Utility of git commits

Think about what is useful to the future you or your teammate. e.g.

  • why was a block of code was added?
  • when was a bug introduced?
  • can the commits be used to build a changelog?

How to keep git history clean

Go read about writing good git commit messages: http://tbaggery.com/2008/04/19/a-note-about-git-commit-messages.html

tl;dr:

  • First line is < 50 chars (used in git rebase -i, git log --pretty=oneline)
  • One item/feature per commit.
  • Descriptive commit messages.
  • Also, consider linking to the User Story/Ticket/etc item for the commit. This adds additional context for someone exploring a commit that changed a line of code.

Example of a good commit

Adding new feature 'bar'

Feature 'bar' improves response time by 10ms by x, y, and z.

Refs: http://jira.apache.org/path/to/jira/ticket.

Tools

Let's get a tour of several tools that we can use to keep our history clean.

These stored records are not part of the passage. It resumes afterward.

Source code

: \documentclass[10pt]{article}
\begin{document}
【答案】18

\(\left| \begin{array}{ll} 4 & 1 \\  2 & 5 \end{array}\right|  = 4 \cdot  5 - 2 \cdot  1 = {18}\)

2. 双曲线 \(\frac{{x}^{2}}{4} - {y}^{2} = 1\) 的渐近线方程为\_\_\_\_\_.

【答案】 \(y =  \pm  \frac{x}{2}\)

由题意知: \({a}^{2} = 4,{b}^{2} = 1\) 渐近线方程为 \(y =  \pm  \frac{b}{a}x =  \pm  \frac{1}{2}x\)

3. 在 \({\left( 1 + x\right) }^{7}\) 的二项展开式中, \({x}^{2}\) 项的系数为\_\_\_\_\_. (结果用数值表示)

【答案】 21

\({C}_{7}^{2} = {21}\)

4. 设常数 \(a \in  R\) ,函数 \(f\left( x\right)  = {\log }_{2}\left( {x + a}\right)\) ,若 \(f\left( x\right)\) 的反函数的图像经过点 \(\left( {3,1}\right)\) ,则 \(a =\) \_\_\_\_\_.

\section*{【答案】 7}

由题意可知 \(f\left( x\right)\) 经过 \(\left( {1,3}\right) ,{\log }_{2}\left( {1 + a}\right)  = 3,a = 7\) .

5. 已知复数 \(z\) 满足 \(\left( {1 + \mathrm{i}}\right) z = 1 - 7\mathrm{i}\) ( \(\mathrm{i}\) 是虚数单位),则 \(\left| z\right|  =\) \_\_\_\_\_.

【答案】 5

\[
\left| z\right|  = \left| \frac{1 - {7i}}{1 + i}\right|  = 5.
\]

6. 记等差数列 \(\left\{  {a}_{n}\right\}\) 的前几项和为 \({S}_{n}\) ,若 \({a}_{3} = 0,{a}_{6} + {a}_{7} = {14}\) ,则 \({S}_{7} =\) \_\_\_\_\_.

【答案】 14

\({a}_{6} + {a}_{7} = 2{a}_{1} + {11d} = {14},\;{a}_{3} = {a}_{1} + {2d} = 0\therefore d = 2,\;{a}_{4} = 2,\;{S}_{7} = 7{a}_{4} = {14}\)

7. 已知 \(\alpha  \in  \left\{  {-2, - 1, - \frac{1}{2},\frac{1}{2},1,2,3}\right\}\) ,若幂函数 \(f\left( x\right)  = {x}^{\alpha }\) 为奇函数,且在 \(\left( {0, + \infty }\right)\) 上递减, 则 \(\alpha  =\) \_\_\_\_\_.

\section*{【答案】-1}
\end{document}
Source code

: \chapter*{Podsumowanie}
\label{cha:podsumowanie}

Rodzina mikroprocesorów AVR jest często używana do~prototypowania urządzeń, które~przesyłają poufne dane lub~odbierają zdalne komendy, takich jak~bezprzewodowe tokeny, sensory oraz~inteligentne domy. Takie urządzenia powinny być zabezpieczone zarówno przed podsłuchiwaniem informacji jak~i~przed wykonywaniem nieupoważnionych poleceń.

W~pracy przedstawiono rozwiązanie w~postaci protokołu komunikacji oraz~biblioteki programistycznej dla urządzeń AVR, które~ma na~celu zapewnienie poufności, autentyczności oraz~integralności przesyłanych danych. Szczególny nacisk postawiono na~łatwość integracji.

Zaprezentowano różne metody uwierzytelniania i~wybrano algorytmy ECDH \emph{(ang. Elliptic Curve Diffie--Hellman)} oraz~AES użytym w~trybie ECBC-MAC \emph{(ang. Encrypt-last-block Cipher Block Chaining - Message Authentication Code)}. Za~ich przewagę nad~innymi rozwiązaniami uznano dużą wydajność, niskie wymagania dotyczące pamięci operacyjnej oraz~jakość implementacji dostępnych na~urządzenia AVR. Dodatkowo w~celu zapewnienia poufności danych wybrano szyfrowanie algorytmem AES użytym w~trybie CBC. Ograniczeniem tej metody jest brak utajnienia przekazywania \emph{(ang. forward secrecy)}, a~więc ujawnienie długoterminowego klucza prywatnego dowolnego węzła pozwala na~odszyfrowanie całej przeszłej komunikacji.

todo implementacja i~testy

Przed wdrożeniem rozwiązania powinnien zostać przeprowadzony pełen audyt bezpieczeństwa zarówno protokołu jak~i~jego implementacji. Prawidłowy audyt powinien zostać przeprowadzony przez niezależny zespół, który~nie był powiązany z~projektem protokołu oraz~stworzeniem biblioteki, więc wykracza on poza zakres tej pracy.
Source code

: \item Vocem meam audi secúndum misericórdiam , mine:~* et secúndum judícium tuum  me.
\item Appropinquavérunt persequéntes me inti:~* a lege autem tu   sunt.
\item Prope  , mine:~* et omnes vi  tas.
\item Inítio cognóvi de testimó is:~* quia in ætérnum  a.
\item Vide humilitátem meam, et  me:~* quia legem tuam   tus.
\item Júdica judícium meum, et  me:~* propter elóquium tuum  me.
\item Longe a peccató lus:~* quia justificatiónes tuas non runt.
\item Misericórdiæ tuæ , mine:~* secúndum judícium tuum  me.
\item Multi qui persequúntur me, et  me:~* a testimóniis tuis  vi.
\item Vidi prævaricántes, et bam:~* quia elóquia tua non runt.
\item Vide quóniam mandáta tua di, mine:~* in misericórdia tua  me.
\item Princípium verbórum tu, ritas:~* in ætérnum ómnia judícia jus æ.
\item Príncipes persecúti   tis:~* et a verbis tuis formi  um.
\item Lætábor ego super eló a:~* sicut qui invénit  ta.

Here are a few:

  • git add --patch
  • git commit --amend
  • git cherry-pick
  • git rebase -i
  • git reset --soft
  • git reflog / git reset --hard

Caveat: these should be used before pushing to a remote—especially if someone else is using your remote branch! If you've already pushed to a remote, consider making a new one.

git add --patch

Useful when you have unrelated changes in a file (e.g. you fixed an unrelated typo and you want to keep it separate, or you combined a refactor and a new function). Drops you into an interactive session to select your changes for a single commit.

Ref: http://www.codeproject.com/Articles/650440/Git-Quick-Reference-Interactive-Patch-Staging-with

git commit --amend

Useful when you found a typo, have a quick fix, or need to fix the commit message of the previous commit. Applies staged changes (if any) and lets you ammend the commit message.

git cherry-pick

Useful when you want to pull apart a single branch into multiple branches so that you can submit separate branches/pull requests. Be careful about introducing merge conflicts, these should be truly independent commits.

e.g. let's say we have a branch that has two commits that implement separate features. We'd like to turn this branch into two separate feature branches (foo-feature-branch and bar-feature-branch):

[my-feature-branch] ~/code/example $ git lol
* 12d9b25 (HEAD, my-feature-branch) adding new feature 'bar'
* b68f1fa adding new feature 'foo'
* 94ba2ee (master) initial commit

Create a new feature branch for foo and cherry-pick the foo commit onto it.

[my-feature-branch] ~/code/example $ git checkout -b foo-feature-branch master
Switched to a new branch 'foo-feature-branch'
[foo-feature-branch] ~/code/example $ git cherry-pick b68f1fa
[foo-feature-branch ca2d000] adding new feature 'foo'
 1 file changed, 1 insertion(+)
 create mode 100644 foo.txt

Create a new feature branch for bar and cherry-pick the bar commit onto it.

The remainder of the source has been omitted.